Plain-text document sources:
- - -
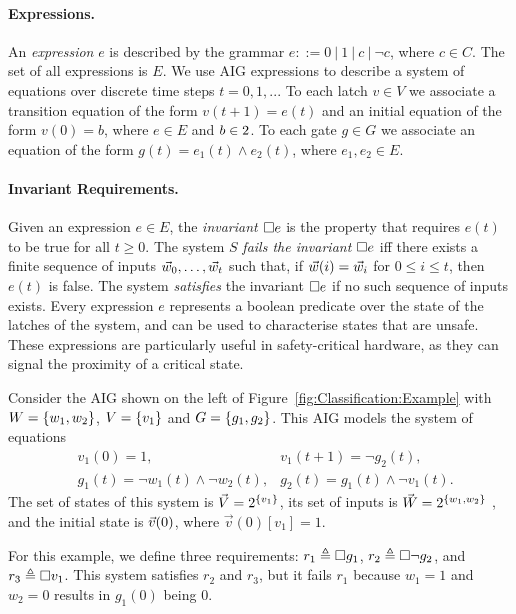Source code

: \paragraph{Expressions.}
An \emph{expression} $e$ is described by the grammar $e::= 0\ |\ 1\ |\ c\ |\ \lnot c$, where $c \in C$. The set of all expressions is $E$. We use AIG expressions to describe a system of equations over discrete time steps $t=0,1,..$. To each latch $v\in V$ we associate a transition {equation} of the form $v(t+1) = e(t)$ and an initial equation of the form $v(0)=b$, where $e\in E$ and $b\in 2$. To each gate $g\in G$ we associate an equation of the form $g(t)=e_1(t)\land e_2(t)$, where $e_1,e_2\in E$. 

\paragraph{Invariant Requirements.}
Given an expression $e\in E$, the \emph{invariant ${{\square}} e$} is the property that requires $e(t)$ to be true for all $t\geq 0$. The system $S$ \emph{fails the invariant ${{\square}} e$} iff there exists a finite sequence of inputs ${\vec{w}_0, \ldots, \vec{w}_t}$ such that, if $\vec{w}(i)=\vec{w}_i$ for $0\leq i \leq t$, then $e(t)$ is false. The system \emph{satisfies} the invariant ${{\square}} e$ if no such sequence of inputs exists. Every expression $e$ represents a boolean predicate over the state of the latches of the system, and can be used to characterise states that are unsafe. These expressions are particularly useful in safety-critical hardware, as they can signal the proximity of a critical state.


\begin{example}
Consider the AIG shown on the left of Figure~\ref{fig:Classification:Example} with $W=\left\{w_1,w_2\right\}$, $V=\left\{v_1\right\}$ and $G=\left\{g_1,g_2\right\}$. This AIG models the system of equations
\begin{align*}
&v_1(0)=1, & v_1(t+1)=\lnot g_2(t),\\
&g_1(t)=\lnot w_1(t) \land \lnot w_2(t), & g_2(t)=g_1(t) \land \lnot v_1(t).
\end{align*}
The set of states of this system is $\vec{V}=2^{\left\{v_1\right\}}$, its set of inputs is $\vec{W}=2^{\left\{w_1,w_2\right\}}$
, and the initial state is $\vec{v}(0)$, where $\vec{v}(0)[v_1]=1$.

For this example, we define three requirements: $r_1\triangleq{{\square}} g_1$, $r_2 \triangleq{{\square}} \lnot g_2$, and $r_3\triangleq{{\square}} v_1$. This system satisfies $r_2$ and $r_3$, but it fails $r_1$ because $w_1=1$ and $w_2=0$ results in $g_1(0)$ being 0.
\end{example}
- - -
Problem to work on |
The copy should match each line above exactly and contain no images.

Your response |
Source code

: \paragraph{Expressions.}
An \emph{expression} $e$ is described by the grammar $e::= 0\ |\ 1\ |\ c\ |\ \lnot c$, where $c \in C$. The set of all expressions is $E$. We use AIG expressions to describe a system of equations over discrete time steps $t=0,1,..$. To each latch $v\in V$ we associate a transition {equation} of the form $v(t+1) = e(t)$ and an initial equation of the form $v(0)=b$, where $e\in E$ and $b\in 2$. To each gate $g\in G$ we associate an equation of the form $g(t)=e_1(t)\land e_2(t)$, where $e_1,e_2\in E$. 

\paragraph{Invariant Requirements.}
Given an expression $e\in E$, the \emph{invariant ${{\square}} e$} is the property that requires $e(t)$ to be true for all $t\geq 0$. The system $S$ \emph{fails the invariant ${{\square}} e$} iff there exists a finite sequence of inputs ${\vec{w}_0, \ldots, \vec{w}_t}$ such that, if $\vec{w}(i)=\vec{w}_i$ for $0\leq i \leq t$, then $e(t)$ is false. The system \emph{satisfies} the invariant ${{\square}} e$ if no such sequence of inputs exists. Every expression $e$ represents a boolean predicate over the state of the latches of the system, and can be used to characterise states that are unsafe. These expressions are particularly useful in safety-critical hardware, as they can signal the proximity of a critical state.


\begin{example}
Consider the AIG shown on the left of Figure~\ref{fig:Classification:Example} with $W=\left\{w_1,w_2\right\}$, $V=\left\{v_1\right\}$ and $G=\left\{g_1,g_2\right\}$. This AIG models the system of equations
\begin{align*}
&v_1(0)=1, & v_1(t+1)=\lnot g_2(t),\\
&g_1(t)=\lnot w_1(t) \land \lnot w_2(t), & g_2(t)=g_1(t) \land \lnot v_1(t).
\end{align*}
The set of states of this system is $\vec{V}=2^{\left\{v_1\right\}}$, its set of inputs is $\vec{W}=2^{\left\{w_1,w_2\right\}}$
, and the initial state is $\vec{v}(0)$, where $\vec{v}(0)[v_1]=1$.

For this example, we define three requirements: $r_1\triangleq{{\square}} g_1$, $r_2 \triangleq{{\square}} \lnot g_2$, and $r_3\triangleq{{\square}} v_1$. This system satisfies $r_2$ and $r_3$, but it fails $r_1$ because $w_1=1$ and $w_2=0$ results in $g_1(0)$ being 0.
\end{example}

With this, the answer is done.